What weight oil are you using?


#3

Fish

Fish

What is the oil level? Does your oil/dipstick smell like gas?

If no, then I would suspect just a blown head gasket.


#4

Fish

Fish

Likely on the side of the first plug.


#5

B

bertsmobile1

Oil enters the cylinder either past the rings , past the valves or at the very worse case through a crack in the head which includes blown head gaskets
The head gasket is alloy and rarely blows but you test this by removing the dip stick after running for 10 minutes /
IF smoke rises then the gasket is gone .
To test for a crak in the head or a worn valve seal or slipping valve guide, remove the rocker cover.
This relieves any pressure on the oil in the head to force it into the cylinder
So if it stops burning oil when you do a test run, no rocker cover ( it will be very messy ) then suspect the head .

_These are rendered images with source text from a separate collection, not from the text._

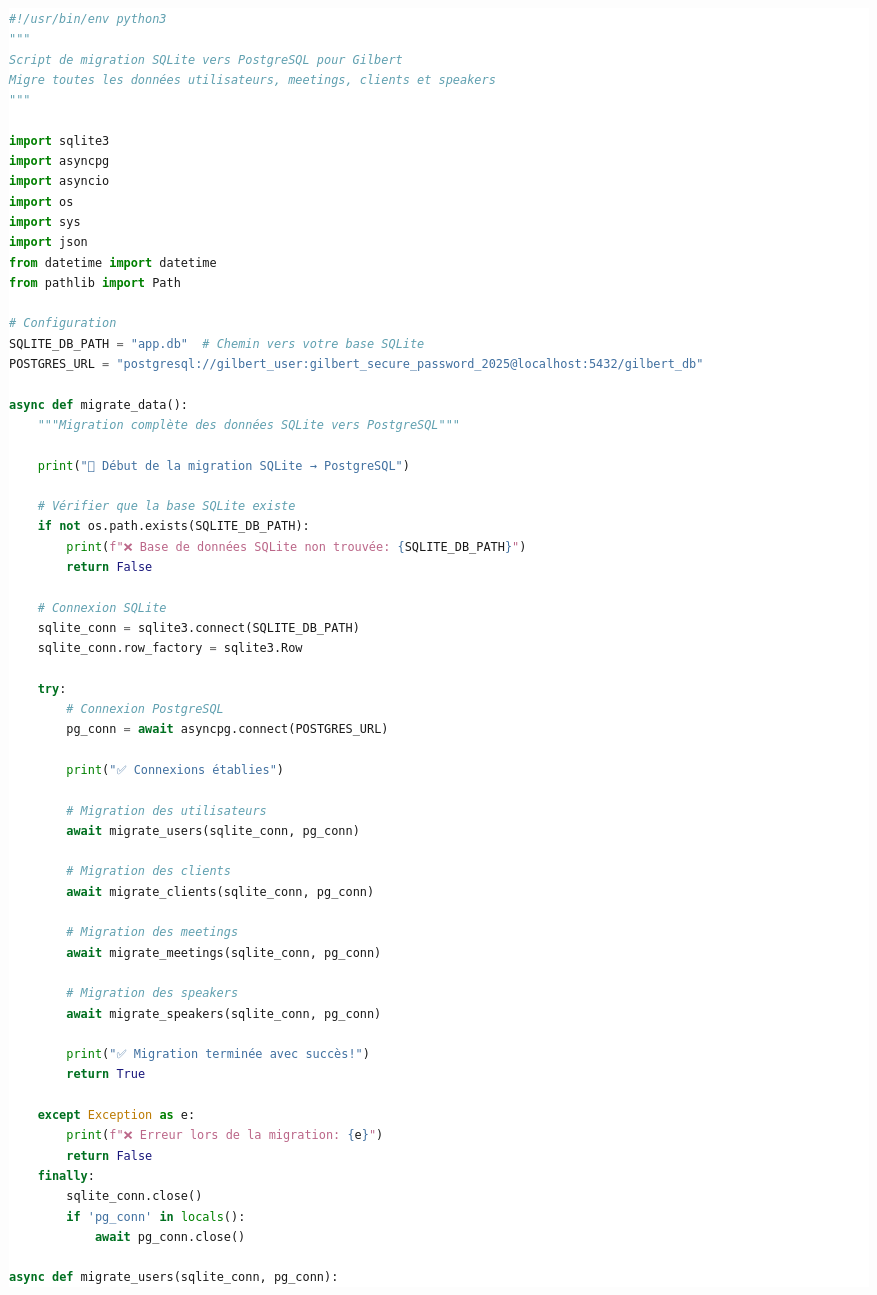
 ```python
#!/usr/bin/env python3
"""
Script de migration SQLite vers PostgreSQL pour Gilbert
Migre toutes les données utilisateurs, meetings, clients et speakers
"""

import sqlite3
import asyncpg
import asyncio
import os
import sys
import json
from datetime import datetime
from pathlib import Path

# Configuration
SQLITE_DB_PATH = "app.db"  # Chemin vers votre base SQLite
POSTGRES_URL = "postgresql://gilbert_user:gilbert_secure_password_2025@localhost:5432/gilbert_db"

async def migrate_data():
    """Migration complète des données SQLite vers PostgreSQL"""
    
    print("🔄 Début de la migration SQLite → PostgreSQL")
    
    # Vérifier que la base SQLite existe
    if not os.path.exists(SQLITE_DB_PATH):
        print(f"❌ Base de données SQLite non trouvée: {SQLITE_DB_PATH}")
        return False
    
    # Connexion SQLite
    sqlite_conn = sqlite3.connect(SQLITE_DB_PATH)
    sqlite_conn.row_factory = sqlite3.Row
    
    try:
        # Connexion PostgreSQL
        pg_conn = await asyncpg.connect(POSTGRES_URL)
        
        print("✅ Connexions établies")
        
        # Migration des utilisateurs
        await migrate_users(sqlite_conn, pg_conn)
        
        # Migration des clients
        await migrate_clients(sqlite_conn, pg_conn)
        
        # Migration des meetings
        await migrate_meetings(sqlite_conn, pg_conn)
        
        # Migration des speakers
        await migrate_speakers(sqlite_conn, pg_conn)
        
        print("✅ Migration terminée avec succès!")
        return True
        
    except Exception as e:
        print(f"❌ Erreur lors de la migration: {e}")
        return False
    finally:
        sqlite_conn.close()
        if 'pg_conn' in locals():
            await pg_conn.close()

async def migrate_users(sqlite_conn, pg_conn):
```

However if your mower has the right angle rubber elbow connecting the air filter, I would suspect that the rings are gone.
Had one earlier this year , both cylinders glassy smooth
They got a quick hone, new set of rings, problem solved


This customer has a bagger on the mower and it was sucking a mile of fine dust from the bagger into the cylinder .
remove the rubber elbow , put your damp finger into the carb throat and wipe around .
If it comes out with dust on it then the rings / bore will most likely be your culprit .

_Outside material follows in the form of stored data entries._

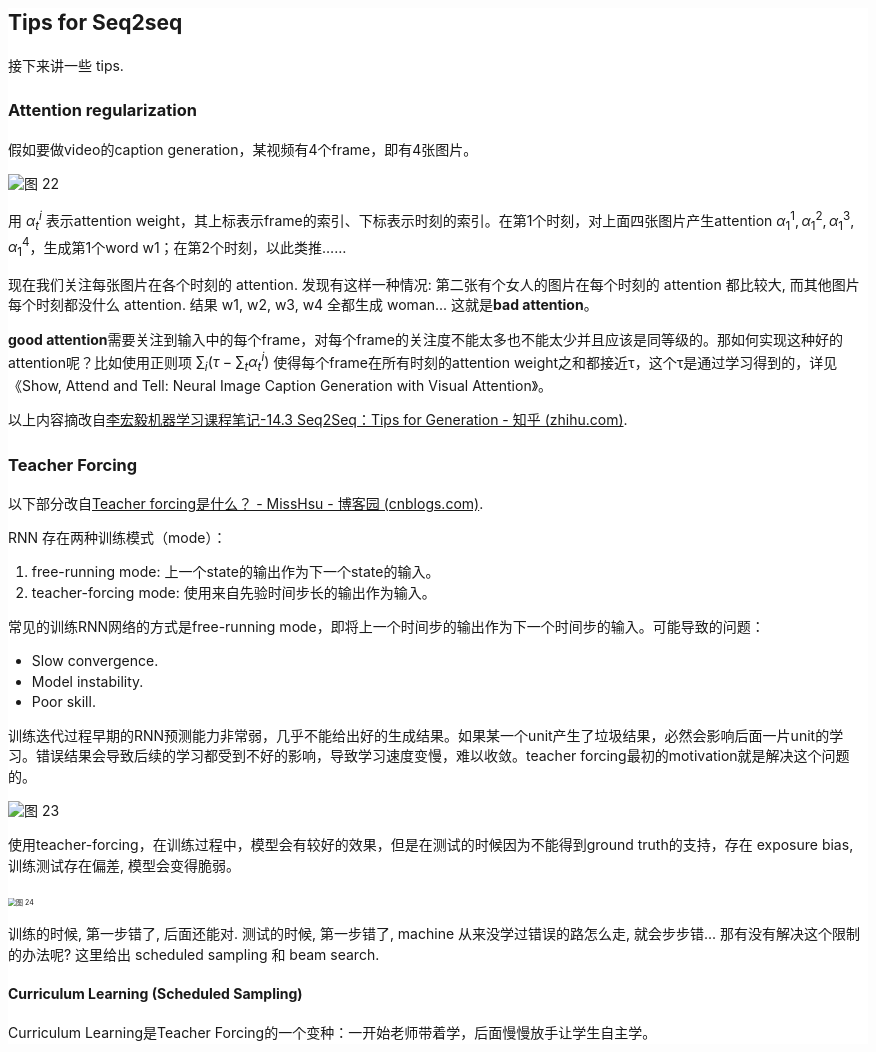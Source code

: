 ## Tips for Seq2seq

接下来讲一些 tips.

### Attention regularization

假如要做video的caption generation，某视频有4个frame，即有4张图片。

<img alt="图 22" src="https://cdn.jsdelivr.net/gh/Wind2375like/I-m_Ghost/img/a36b5d8cde919899f4c95bcbc8ea3ecf9487fcd2081dd79a5d086c9b83e10599.png" />  

用 $\alpha_t^i$ 表示attention weight，其上标表示frame的索引、下标表示时刻的索引。在第1个时刻，对上面四张图片产生attention $\alpha_1^1, \alpha_1^2, \alpha_1^3, \alpha_1^4$，生成第1个word w1；在第2个时刻，以此类推……

现在我们关注每张图片在各个时刻的 attention. 发现有这样一种情况: 第二张有个女人的图片在每个时刻的 attention 都比较大, 而其他图片每个时刻都没什么 attention. 结果 w1, w2, w3, w4 全都生成 woman... 这就是**bad attention**。

**good attention**需要关注到输入中的每个frame，对每个frame的关注度不能太多也不能太少并且应该是同等级的。那如何实现这种好的attention呢？比如使用正则项 $\sum_i(\tau-\sum_t\alpha_t^i)$ 使得每个frame在所有时刻的attention weight之和都接近τ，这个τ是通过学习得到的，详见《Show, Attend and Tell: Neural Image Caption Generation with Visual Attention》。

以上内容摘改自[李宏毅机器学习课程笔记-14.3 Seq2Seq：Tips for Generation - 知乎 (zhihu.com)](https://zhuanlan.zhihu.com/p/374340958).

### Teacher Forcing

以下部分改自[Teacher forcing是什么？ - MissHsu - 博客园 (cnblogs.com)](https://www.cnblogs.com/dangui/p/14690919.html).

RNN 存在两种训练模式（mode）：

1. free-running mode: 上一个state的输出作为下一个state的输入。
2. teacher-forcing mode: 使用来自先验时间步长的输出作为输入。

常见的训练RNN网络的方式是free-running mode，即将上一个时间步的输出作为下一个时间步的输入。可能导致的问题：

- Slow convergence.
- Model instability.
- Poor skill.

训练迭代过程早期的RNN预测能力非常弱，几乎不能给出好的生成结果。如果某一个unit产生了垃圾结果，必然会影响后面一片unit的学习。错误结果会导致后续的学习都受到不好的影响，导致学习速度变慢，难以收敛。teacher forcing最初的motivation就是解决这个问题的。

<img alt="图 23" src="https://cdn.jsdelivr.net/gh/Wind2375like/I-m_Ghost/img/5f89cd16bb32b5d317ec296c10462296f42d9a39208e715a639508d2a62087b2.png" />

使用teacher-forcing，在训练过程中，模型会有较好的效果，但是在测试的时候因为不能得到ground truth的支持，存在 exposure bias, 训练测试存在偏差, 模型会变得脆弱。

<img alt="图 24" src="https://cdn.jsdelivr.net/gh/Wind2375like/I-m_Ghost/img/ce32e0671839737699b75840744bf9230d72cbf1b5e90a9f612247030774e8eb.png" style="zoom:50%;" />  

训练的时候, 第一步错了, 后面还能对. 测试的时候, 第一步错了, machine 从来没学过错误的路怎么走, 就会步步错... 那有没有解决这个限制的办法呢? 这里给出 scheduled sampling 和 beam search.

#### Curriculum Learning (Scheduled Sampling)

Curriculum Learning是Teacher Forcing的一个变种：一开始老师带着学，后面慢慢放手让学生自主学。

The elbow is a big problem as it does not seal particularly well and is quite difficult to fit properly .
FWIW the customer found a Donaldson filter 2nd hand which ended the fine dust problem.


#6

C

CrusinSusan

What weight oil are you using?
He said he had been putting 10w30 but after reading posts here I bought some 20w-50 molasses ! Lol


#7

C

CrusinSusan

What is the oil level? Does your oil/dipstick smell like gas?

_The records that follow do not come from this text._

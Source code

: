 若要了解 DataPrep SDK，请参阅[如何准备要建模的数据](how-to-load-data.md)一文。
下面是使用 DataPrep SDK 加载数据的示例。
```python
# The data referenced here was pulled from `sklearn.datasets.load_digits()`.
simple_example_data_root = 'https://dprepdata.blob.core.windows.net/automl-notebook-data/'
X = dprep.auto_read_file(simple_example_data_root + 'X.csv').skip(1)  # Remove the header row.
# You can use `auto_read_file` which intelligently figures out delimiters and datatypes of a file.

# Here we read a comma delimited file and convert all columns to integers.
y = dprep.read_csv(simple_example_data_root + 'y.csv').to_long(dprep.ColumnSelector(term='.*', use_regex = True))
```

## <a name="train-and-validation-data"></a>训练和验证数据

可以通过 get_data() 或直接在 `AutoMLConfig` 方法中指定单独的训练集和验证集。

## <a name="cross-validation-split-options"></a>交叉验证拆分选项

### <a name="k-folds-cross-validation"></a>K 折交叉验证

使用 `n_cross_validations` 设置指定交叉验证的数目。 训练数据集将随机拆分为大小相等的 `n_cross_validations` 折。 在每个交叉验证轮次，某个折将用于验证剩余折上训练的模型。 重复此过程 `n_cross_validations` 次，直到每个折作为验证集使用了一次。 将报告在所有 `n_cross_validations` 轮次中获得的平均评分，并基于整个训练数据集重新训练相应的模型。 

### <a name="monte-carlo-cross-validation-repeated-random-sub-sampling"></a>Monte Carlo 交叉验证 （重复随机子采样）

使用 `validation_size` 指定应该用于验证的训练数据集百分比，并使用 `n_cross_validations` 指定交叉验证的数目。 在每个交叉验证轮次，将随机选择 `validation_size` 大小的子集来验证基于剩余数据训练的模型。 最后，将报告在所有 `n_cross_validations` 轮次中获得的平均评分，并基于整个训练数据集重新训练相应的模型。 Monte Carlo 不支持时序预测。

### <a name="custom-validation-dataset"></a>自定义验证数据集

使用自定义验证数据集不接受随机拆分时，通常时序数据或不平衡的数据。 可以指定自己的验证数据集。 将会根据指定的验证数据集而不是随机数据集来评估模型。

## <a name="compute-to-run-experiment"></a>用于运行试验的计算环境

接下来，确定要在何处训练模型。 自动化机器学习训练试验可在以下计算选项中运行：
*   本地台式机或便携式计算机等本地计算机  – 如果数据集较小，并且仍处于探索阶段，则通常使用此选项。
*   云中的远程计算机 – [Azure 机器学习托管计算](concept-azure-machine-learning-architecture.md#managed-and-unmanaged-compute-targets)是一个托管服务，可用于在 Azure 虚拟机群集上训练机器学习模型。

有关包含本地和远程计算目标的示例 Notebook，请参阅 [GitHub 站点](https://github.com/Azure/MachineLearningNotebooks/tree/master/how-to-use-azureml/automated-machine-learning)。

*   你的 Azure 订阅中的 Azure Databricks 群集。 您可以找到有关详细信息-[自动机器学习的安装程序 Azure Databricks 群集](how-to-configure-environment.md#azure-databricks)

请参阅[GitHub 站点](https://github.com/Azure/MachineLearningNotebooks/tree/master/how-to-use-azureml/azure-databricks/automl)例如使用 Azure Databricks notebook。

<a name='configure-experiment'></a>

If no, then I would suspect just a blown head gasket.
I did not smell the oil but will do that. Does it matter let it run or not before?


#8

C

CrusinSusan

Oil enters the cylinder either past the rings , past the valves or at the very worse case through a crack in the head which includes blown head gaskets
The head gasket is alloy and rarely blows but you test this by removing the dip stick after running for 10 minutes /
IF smoke rises then the gasket is gone .
To test for a crak in the head or a worn valve seal or slipping valve guide, remove the rocker cover.
This relieves any pressure on the oil in the head to force it into the cylinder
So if it stops burning oil when you do a test run, no rocker cover ( it will be very messy ) then suspect the head .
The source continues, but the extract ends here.